Design, Synthesis, and Evaluation of a New Chemotype Fluorescent Ligand for the P2Y 2 Receptor.

The P2Y 2 receptor (P2Y 2 R) is a target for diseases including cancer, idiopathic pulmonary fibrosis, and atherosclerosis. However, there are insufficient P2Y 2 R antagonists available for validating P2Y 2 R function and future drug development. Evaluation of how ( R )-5-(7-chloro-2-((2-ethoxyethyl)amino)-4 H -benzo[5,6]cyclohepta[1,2- d ]thiazol-4-yl)-1-methyl-4-thioxo-3,4-dihydropyrimidin-2(1 H )-one, a previously published thiazole-based analogue of AR-C118925, binds in a P2Y 2 R homology model was used to design new P2Y 2 R antagonist scaffolds.
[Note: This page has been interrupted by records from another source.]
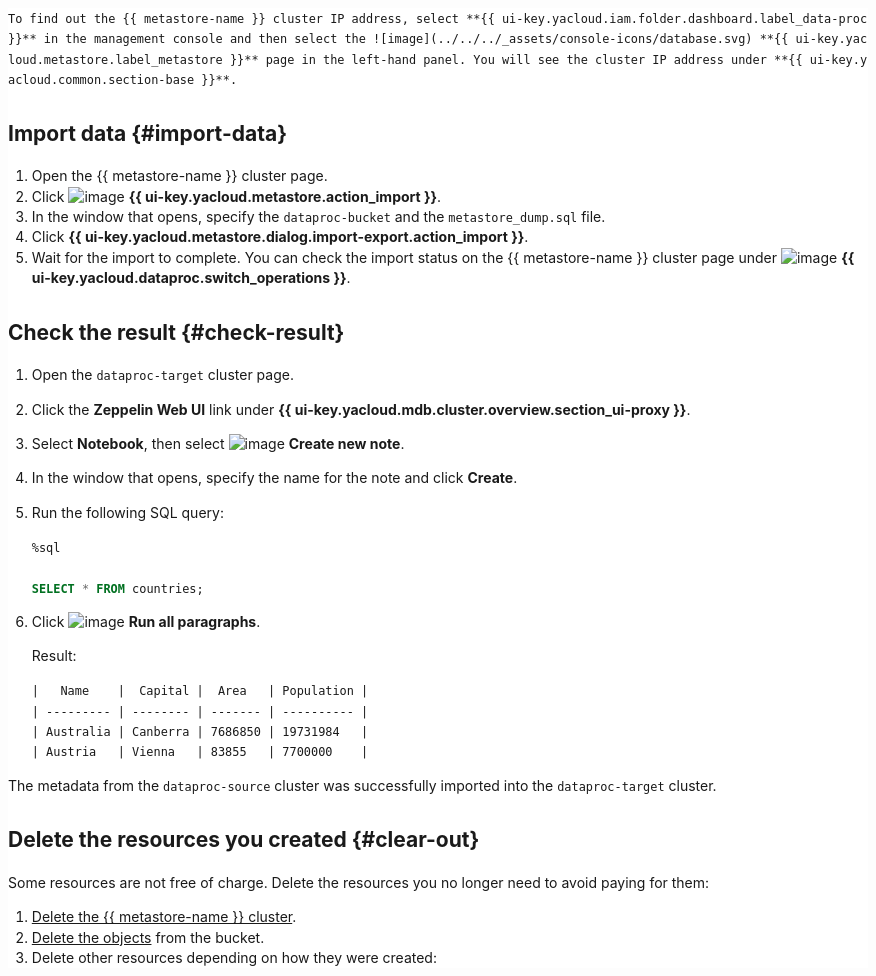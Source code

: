     To find out the {{ metastore-name }} cluster IP address, select **{{ ui-key.yacloud.iam.folder.dashboard.label_data-proc }}** in the management console and then select the ![image](../../../_assets/console-icons/database.svg) **{{ ui-key.yacloud.metastore.label_metastore }}** page in the left-hand panel. You will see the cluster IP address under **{{ ui-key.yacloud.common.section-base }}**.

## Import data {#import-data}

1. Open the {{ metastore-name }} cluster page.
1. Click ![image](../../../_assets/console-icons/arrow-down-to-square.svg) **{{ ui-key.yacloud.metastore.action_import }}**.
1. In the window that opens, specify the `dataproc-bucket` and the `metastore_dump.sql` file.
1. Click **{{ ui-key.yacloud.metastore.dialog.import-export.action_import }}**.
1. Wait for the import to complete. You can check the import status on the {{ metastore-name }} cluster page under ![image](../../../_assets/console-icons/list-check.svg) **{{ ui-key.yacloud.dataproc.switch_operations }}**.

## Check the result {#check-result}

1. Open the `dataproc-target` cluster page.
1. Click the **Zeppelin Web UI** link under **{{ ui-key.yacloud.mdb.cluster.overview.section_ui-proxy }}**.
1. Select **Notebook**, then select ![image](../../../_assets/console-icons/plus.svg) **Create new note**.
1. In the window that opens, specify the name for the note and click **Create**.
1. Run the following SQL query:

    ```sql
    %sql

    SELECT * FROM countries;
    ```

1. Click ![image](../../../_assets/console-icons/play.svg) **Run all paragraphs**.

    Result:

    ```text
    |   Name    |  Capital |  Area   | Population |
    | --------- | -------- | ------- | ---------- |
    | Australia | Canberra | 7686850 | 19731984   |
    | Austria   | Vienna   | 83855   | 7700000    |
    ```

The metadata from the `dataproc-source` cluster was successfully imported into the `dataproc-target` cluster.

## Delete the resources you created {#clear-out}

Some resources are not free of charge. Delete the resources you no longer need to avoid paying for them:

1. [Delete the {{ metastore-name }} cluster](../../../metadata-hub/operations/metastore/cluster-delete.md).
1. [Delete the objects](../../../storage/operations/objects/delete.md) from the bucket.
1. Delete other resources depending on how they were created:

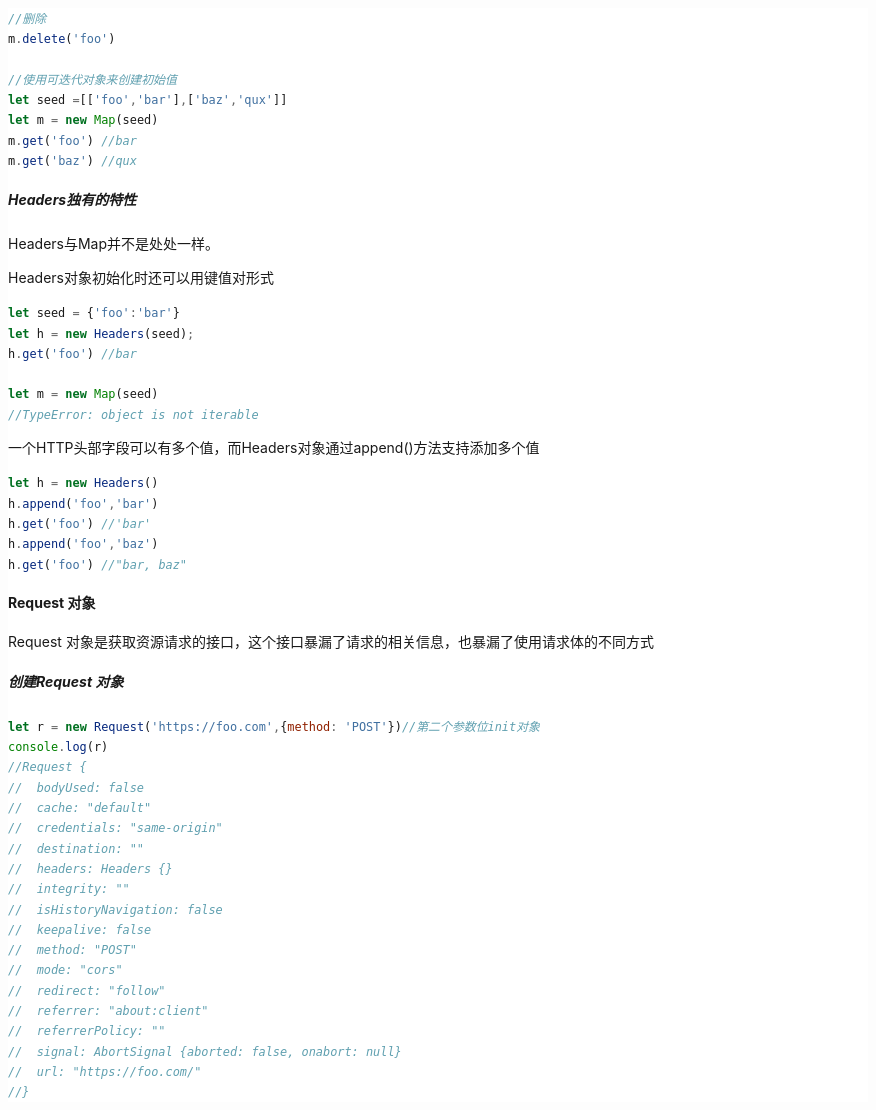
 ```js
//删除
m.delete('foo')

//使用可迭代对象来创建初始值
let seed =[['foo','bar'],['baz','qux']]
let m = new Map(seed)
m.get('foo') //bar
m.get('baz') //qux
```

##### Headers独有的特性

Headers与Map并不是处处一样。

Headers对象初始化时还可以用键值对形式

```js
let seed = {'foo':'bar'}
let h = new Headers(seed);
h.get('foo') //bar

let m = new Map(seed)
//TypeError: object is not iterable
```

一个HTTP头部字段可以有多个值，而Headers对象通过append()方法支持添加多个值

```js
let h = new Headers()
h.append('foo','bar')
h.get('foo') //'bar'
h.append('foo','baz')
h.get('foo') //"bar, baz"
```



#### Request 对象

Request 对象是获取资源请求的接口，这个接口暴漏了请求的相关信息，也暴漏了使用请求体的不同方式

##### 创建Request 对象

```js
let r = new Request('https://foo.com',{method: 'POST'})//第二个参数位init对象
console.log(r)
//Request {
//  bodyUsed: false
//  cache: "default"
//  credentials: "same-origin"
//  destination: ""
//  headers: Headers {}
//  integrity: ""
//  isHistoryNavigation: false
//  keepalive: false
//  method: "POST"
//  mode: "cors"
//  redirect: "follow"
//  referrer: "about:client"
//  referrerPolicy: ""
//  signal: AbortSignal {aborted: false, onabort: null}
//  url: "https://foo.com/"
//}
```
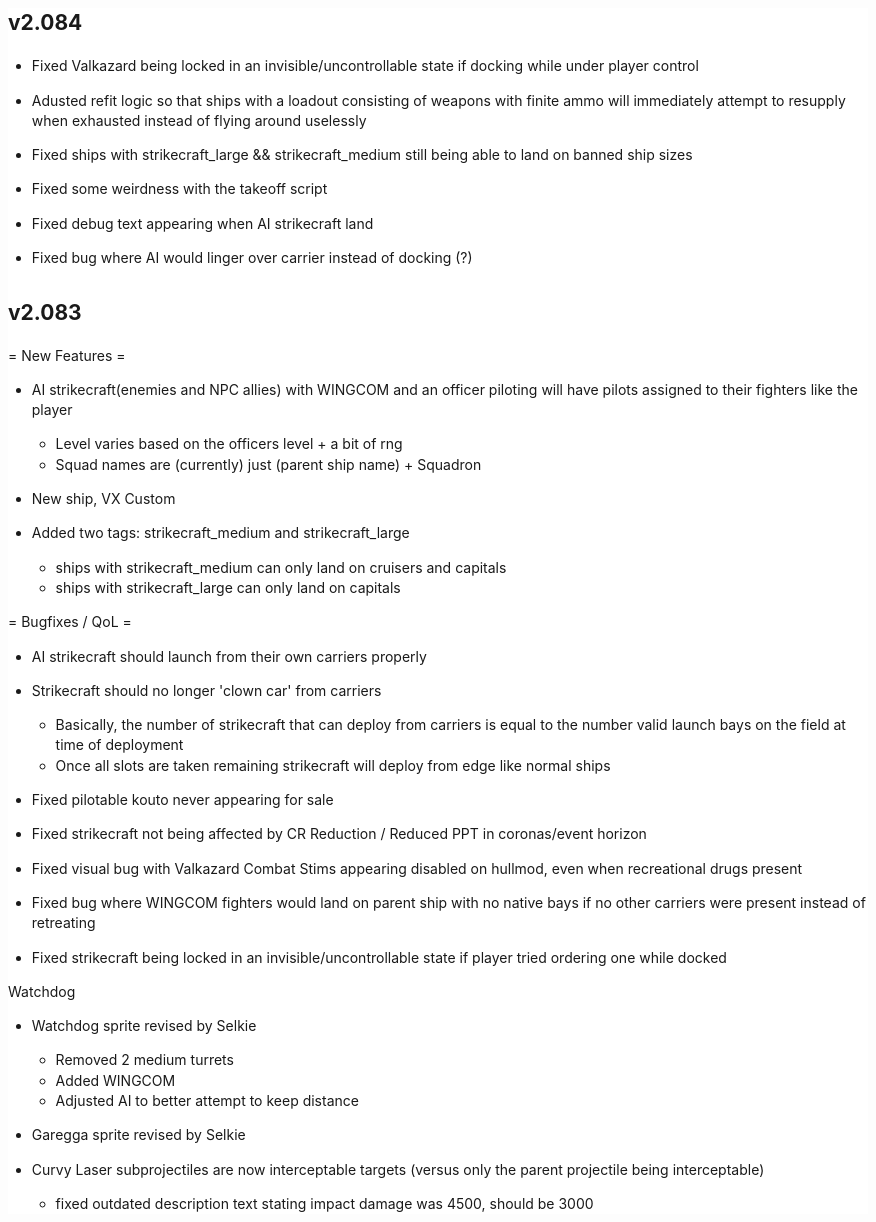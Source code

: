 v2.084
-------------------
- Fixed Valkazard being locked in an invisible/uncontrollable state if docking while under player control

- Adusted refit logic so that ships with a loadout consisting of weapons with finite ammo will immediately attempt to resupply when exhausted instead of flying around uselessly

- Fixed ships with strikecraft_large && strikecraft_medium still being able to land on banned ship sizes

- Fixed some weirdness with the takeoff script

- Fixed debug text appearing when AI strikecraft land

- Fixed bug where AI would linger over carrier instead of docking (?)

v2.083
-------------------
= New Features =
- AI strikecraft(enemies and NPC allies) with WINGCOM and an officer piloting will have pilots assigned to their fighters like the player
	- Level varies based on the officers level + a bit of rng
	- Squad names are (currently) just (parent ship name) + Squadron

- New ship, VX Custom

- Added two tags: strikecraft_medium and strikecraft_large
	- ships with strikecraft_medium can only land on cruisers and capitals
	- ships with strikecraft_large can only land on capitals

= Bugfixes / QoL =
- AI strikecraft should launch from their own carriers properly

- Strikecraft should no longer 'clown car' from carriers
	- Basically, the number of strikecraft that can deploy from carriers is equal to the number valid launch bays on the field at time of deployment
	- Once all slots are taken remaining strikecraft will deploy from edge like normal ships

- Fixed pilotable kouto never appearing for sale
- Fixed strikecraft not being affected by CR Reduction / Reduced PPT in coronas/event horizon
- Fixed visual bug with Valkazard Combat Stims appearing disabled on hullmod, even when recreational drugs present
- Fixed bug where WINGCOM fighters would land on parent ship with no native bays if no other carriers were present instead of retreating
- Fixed strikecraft being locked in an invisible/uncontrollable state if player tried ordering one while docked 

Watchdog
- Watchdog sprite revised by Selkie
	- Removed 2 medium turrets
	- Added WINGCOM
	- Adjusted AI to better attempt to keep distance

- Garegga sprite revised by Selkie

- Curvy Laser subprojectiles are now interceptable targets (versus only the parent projectile being interceptable)
	- fixed outdated description text stating impact damage was 4500, should be 3000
One P2Y 2 R antagonist scaffold retained millimolar affinity for the P2Y 2 R and upon further functionalization with terminal carboxylic acid groups affinity was improved over 100-fold. This functionalized P2Y 2 R antagonist scaffold was employed to develop new chemotype P2Y 2 R fluorescent ligands, that were attainable in a convergent five-step synthesis. One of these fluorescent ligands demonstrated micromolar affinity (p K d = 6.02 ± 0.12, n = 5) for the P2Y 2 R in isolated cell membranes and distinct pharmacology from an existing P2Y 2 R fluorescent antagonist, suggesting it may occupy a different binding site on the P2Y 2 R.